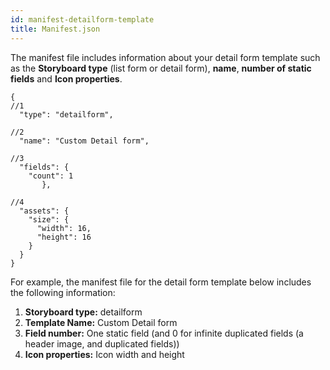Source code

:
```yaml
---
id: manifest-detailform-template
title: Manifest.json
---
```


The manifest file includes information about your detail form template such as the **Storyboard type** (list form or detail form), **name**, **number of static fields** and **Icon properties**.


```
{
//1
  "type": "detailform",

//2
  "name": "Custom Detail form",

//3
  "fields": {
    "count": 1
       },

//4
  "assets": {
    "size": {
      "width": 16,
      "height": 16
    }
  }
}

```

For example, the manifest file for the detail form template below includes the following information:

1. **Storyboard type:** detailform
2. **Template Name:** Custom Detail form
3. **Field number:** One static field (and 0 for infinite duplicated fields (a header image, and duplicated fields))
4. **Icon properties:** Icon width and height
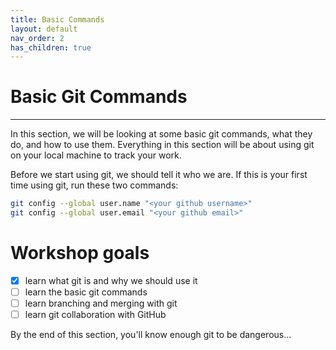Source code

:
 ```yaml
---
title: Basic Commands
layout: default
nav_order: 2
has_children: true
---
```


# Basic Git Commands

---

In this section, we will be looking at some basic git commands, what they do, and how to use them. Everything in this section will be about using git on your local machine to track your work. 

Before we start using git, we should tell it who we are. If this is your first time using git, run these two commands:

```bash
git config --global user.name "<your github username>"
git config --global user.email "<your github email>"
```
# Workshop goals
- [x] learn what git is and why we should use it
- [ ] learn the basic git commands
- [ ] learn branching and merging with git
- [ ] learn git collaboration with GitHub

By the end of this section, you'll know enough git to be dangerous...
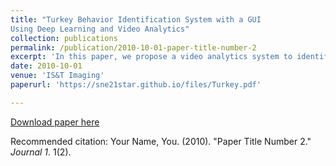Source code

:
 ```yaml
---
title: "Turkey Behavior Identification System with a GUI
Using Deep Learning and Video Analytics"
collection: publications
permalink: /publication/2010-10-01-paper-title-number-2
excerpt: 'In this paper, we propose a video analytics system to identify the behavior of turkeys. Turkey behavior provides evidence to assess turkey welfare, which can be negatively impacted by uncomfortable ambient temperature and various diseases. In particular, healthy and sick turkeys behave differently in terms of the duration and frequency of activities such as eating, drinking, preening, and aggressive interactions. Our system incorporates recent advances in object detection and tracking to automate the process of identifying and analyzing turkey behavior captured by commercial grade cameras. We combine deep-learning and traditional image processing methods to address challenges in this practical agricultural problem. Our system also includes a web-based user interface to create visualization of automated analysis results. Together, we provide an improved tool for turkey researchers to assess turkey welfare without the time-consuming and labor-intensive manual inspection'
date: 2010-10-01
venue: 'IS&T Imaging'
paperurl: 'https://sne21star.github.io/files/Turkey.pdf'

---
```


[Download paper here](http://academicpages.github.io/files/paper2.pdf)

Recommended citation: Your Name, You. (2010). "Paper Title Number 2." <i>Journal 1</i>. 1(2).
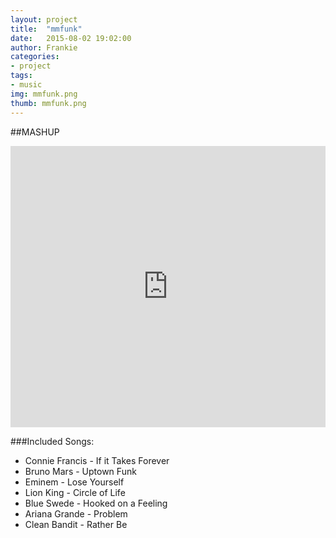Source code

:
 ```yaml
---
layout: project
title:  "mmfunk"
date:   2015-08-02 19:02:00
author: Frankie
categories:
- project
tags:
- music
img: mmfunk.png
thumb: mmfunk.png
---
```

##MASHUP
<iframe width="100%" height="450" scrolling="no" frameborder="no" src="https://w.soundcloud.com/player/?url=https%3A//api.soundcloud.com/tracks/217512447&amp;auto_play=false&amp;hide_related=false&amp;show_comments=true&amp;show_user=true&amp;show_reposts=false&amp;visual=true"></iframe>

###Included Songs:
* Connie Francis - If it Takes Forever
* Bruno Mars - Uptown Funk
* Eminem - Lose Yourself
* Lion King - Circle of Life
* Blue Swede - Hooked on a Feeling
* Ariana Grande - Problem
* Clean Bandit - Rather Be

▸ **Exercise description**
Please copy every record above exactly, but leave the pictures out.

▸ **Written response**
Source code

:
```yaml
---
id: manifest-detailform-template
title: Manifest.json
---
```


The manifest file includes information about your detail form template such as the **Storyboard type** (list form or detail form), **name**, **number of static fields** and **Icon properties**.


```
{
//1
  "type": "detailform",

//2
  "name": "Custom Detail form",

//3
  "fields": {
    "count": 1
       },

//4
  "assets": {
    "size": {
      "width": 16,
      "height": 16
    }
  }
}

```

For example, the manifest file for the detail form template below includes the following information:

1. **Storyboard type:** detailform
2. **Template Name:** Custom Detail form
3. **Field number:** One static field (and 0 for infinite duplicated fields (a header image, and duplicated fields))
4. **Icon properties:** Icon width and height
Source code

:
 ```yaml
---
title: Basic Commands
layout: default
nav_order: 2
has_children: true
---
```


# Basic Git Commands

---

In this section, we will be looking at some basic git commands, what they do, and how to use them. Everything in this section will be about using git on your local machine to track your work. 

Before we start using git, we should tell it who we are. If this is your first time using git, run these two commands:

```bash
git config --global user.name "<your github username>"
git config --global user.email "<your github email>"
```
# Workshop goals
- [x] learn what git is and why we should use it
- [ ] learn the basic git commands
- [ ] learn branching and merging with git
- [ ] learn git collaboration with GitHub

By the end of this section, you'll know enough git to be dangerous...
Source code

:
 ```yaml
---
title: "Turkey Behavior Identification System with a GUI
Using Deep Learning and Video Analytics"
collection: publications
permalink: /publication/2010-10-01-paper-title-number-2
excerpt: 'In this paper, we propose a video analytics system to identify the behavior of turkeys. Turkey behavior provides evidence to assess turkey welfare, which can be negatively impacted by uncomfortable ambient temperature and various diseases. In particular, healthy and sick turkeys behave differently in terms of the duration and frequency of activities such as eating, drinking, preening, and aggressive interactions. Our system incorporates recent advances in object detection and tracking to automate the process of identifying and analyzing turkey behavior captured by commercial grade cameras. We combine deep-learning and traditional image processing methods to address challenges in this practical agricultural problem. Our system also includes a web-based user interface to create visualization of automated analysis results. Together, we provide an improved tool for turkey researchers to assess turkey welfare without the time-consuming and labor-intensive manual inspection'
date: 2010-10-01
venue: 'IS&T Imaging'
paperurl: 'https://sne21star.github.io/files/Turkey.pdf'

---
```


[Download paper here](http://academicpages.github.io/files/paper2.pdf)

Recommended citation: Your Name, You. (2010). "Paper Title Number 2." <i>Journal 1</i>. 1(2).
Source code

:
 ```yaml
---
layout: project
title:  "mmfunk"
date:   2015-08-02 19:02:00
author: Frankie
categories:
- project
tags:
- music
img: mmfunk.png
thumb: mmfunk.png
---
```

##MASHUP
<iframe width="100%" height="450" scrolling="no" frameborder="no" src="https://w.soundcloud.com/player/?url=https%3A//api.soundcloud.com/tracks/217512447&amp;auto_play=false&amp;hide_related=false&amp;show_comments=true&amp;show_user=true&amp;show_reposts=false&amp;visual=true"></iframe>

###Included Songs:
* Connie Francis - If it Takes Forever
* Bruno Mars - Uptown Funk
* Eminem - Lose Yourself
* Lion King - Circle of Life
* Blue Swede - Hooked on a Feeling
* Ariana Grande - Problem
* Clean Bandit - Rather Be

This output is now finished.